The Company Commander was visiting an outlying post, but we were warmly and hospitably received by his two subordinates, Lieutenants Oetji and Turut. Both are former NCOs with more than fifteen years of Siliwangi service each. Once again we were impressed by their knowledge of local conditions and apparently relaxed and cordial relationship with the local people. Their major complaint was the fact that the Information Ministry, which used to send mobile films to front line units several times a year, has completely stopped this service. Nanga Badau seems almost totally cut off from the outside world. There are no books, no magazines, no movies, no newspapers, and we saw very few radio receivers.

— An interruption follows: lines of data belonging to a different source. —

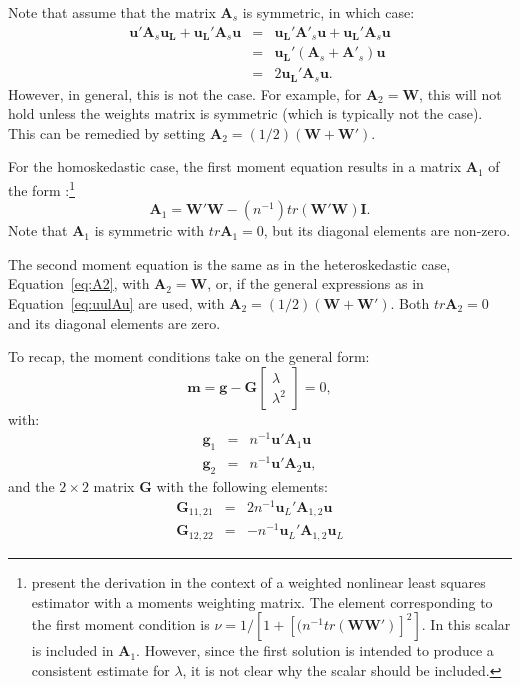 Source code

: \documentclass{article}
\begin{document}
Note that \citet[p. 7]{Drukkeretal:10} assume that the matrix $\mathbf{A}_s$ is symmetric,
in which case:
\begin{eqnarray}
\mathbf{u'} \mathbf{A}_s \mathbf{u_L} 
 +  \mathbf{u_L'} \mathbf{A}_s \mathbf{u} &=& \mathbf{u_L'} \mathbf{A'}_s \mathbf{u} 
 +  \mathbf{u_L'} \mathbf{A}_s \mathbf{u}\\
 &=& \mathbf{u_L'} ( \mathbf{A}_s + \mathbf{A'}_s )  \mathbf{u}\\
 &=& 2  \mathbf{u_L'}  \mathbf{A}_s  \mathbf{u}. \label{eq:uulAu}
\end{eqnarray}
However, in general, this is not the case. For example, for $\mathbf{A}_2 = \mathbf{W}$,
this will not hold unless the weights matrix is symmetric (which is typically not the case).
This can be remedied by setting $\mathbf{A}_2 = (1/2)( \mathbf{W} + \mathbf{W'} )$.

For the homoskedastic case, the first moment equation results in a matrix $\mathbf{A}_1$
of the form \citep[see, e.g.,][footnote 7]{KelejianPrucha:10}:\footnote{\citet[Equation 9]{KelejianPrucha:10} present the derivation in the context of a weighted nonlinear
least squares estimator with a moments weighting matrix. The element corresponding
to the first moment condition is $\nu = 1 / [1 + [(n^{-1} tr (\mathbf{WW'})]^2]$. In
\cite{Drukkeretal:10,Drukkeretal:11} this scalar is included in $\mathbf{A}_1$. However, since the
first solution is intended to produce a consistent estimate for $\lambda$, it is not
clear why the scalar should be included.}
\begin{equation*}
\mathbf{A}_1 = \mathbf{W'W} - (n^{-1}) tr (\mathbf{W'W}) \mathbf{I}.
\end{equation*} 
Note that $\mathbf{A}_1$ is symmetric with $tr \mathbf{A}_1 = 0$, but its diagonal
elements are non-zero.
 
The second moment equation is the same as in the heteroskedastic case, Equation~\ref{eq:A2},
with $\mathbf{A}_2 = \mathbf{W}$, or, if the general expressions as in Equation~\ref{eq:uulAu}
are used, with $\mathbf{A}_2 = (1/2) (\mathbf{W} + \mathbf{W'})$. Both $tr \mathbf{A}_2 = 0$
and its diagonal elements are zero.

To recap, the moment conditions take on the general form:
\begin{equation*}
\mathbf{m} = \mathbf{g} - \mathbf{G}
\left[
\begin{matrix}
\lambda\\
\lambda^2
\end{matrix}
\right] = 0,
\end{equation*}
with:
\begin{eqnarray*}
 \mathbf{g}_1 &=& n^{-1} \mathbf{u}' \mathbf{A}_1 \mathbf{u} \\
  \mathbf{g}_2 &=& n^{-1} \mathbf{u}' \mathbf{A}_2 \mathbf{u},
\end{eqnarray*}
and
the $2 \times 2$ matrix $\mathbf{G}$ with the following elements:
\begin{eqnarray}
\mathbf{G}_{11,21} &=& 2n^{-1} \mathbf{u}_L' \mathbf{A}_{1, 2} \mathbf{u} \label{eq:newgcol1}\\
\mathbf{G}_{12,22} &=& - n^{-1} \mathbf{u}_L'  \mathbf{A}_{1, 2} \mathbf{u}_L \label{eq:newgcol2}
\end{eqnarray}
\end{document}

All day long a constant procession of Ibans passed down the trail toward Sarawak, bound for the bazaar at Lubok Antu. We were told that at peak times of the year, as many as 150 pass through Nanga Badau daily. Each needs an Indonesian permit to cross the border (easily obtained) and the Malaysians require a cholera immunization. The Ibans can obtain this from the tiny government dispensary at Nanga Badau, usually paying in rice or other produce. They depart laden with pepper, dried fish, rottan mats and other produce, and (after spending a night in Lubok Antu in the attic of a Chinese shop) return laden down with the joys of civilization, ranging from cooking pots to cosmetics. The Siliwangi troops frequently ask Lubok Antu-bound Ibans to buy things for them, and what amenities exist in Nanga Badau are almost all of Sarawak origin.
For a time it appeared that we might become permanent residents of Nanga Badau. Just as we were preparing to leave for the border on December 8, Lt. Oetji informed us that an ominous radio message had just arrived from Sintang. The Indonesians had radioed the Malaysians at Simanggang to ask whether arrangements had been made to escort us from the border to Lubok Antu, a one-hour walk. The Malaysians, who knew we were coming but may have considered an escort unnecessary, were put on the spot. They informed the Indonesians that authorization for an escort would have to be obtained from Kuala Lumpur. Colonel Kadarusno (the Indonesian CO at Sintang, then in Pontianak) then sent a message to his liaison officer in Kuching, pointing out that we had previously received permission from Malaysian Immigration authorities to cross the border at Lubok Antu, and that it would be awkward to have us stuck in the jungle indefinitely. By the afternoon of December 9, the Malaysians had replied that it would be all right for us to proceed. Moral: We never saw any reason to doubt the sincerity of repeated Indonesian assertions that liaison with Malaysia is generally excellent. But although each country has its liaison officers at several points across the border, and voice radio contact is possible at a moment's notice, misunderstandings and bureaucratic snafus are still possible, if not to some extent unavoidable.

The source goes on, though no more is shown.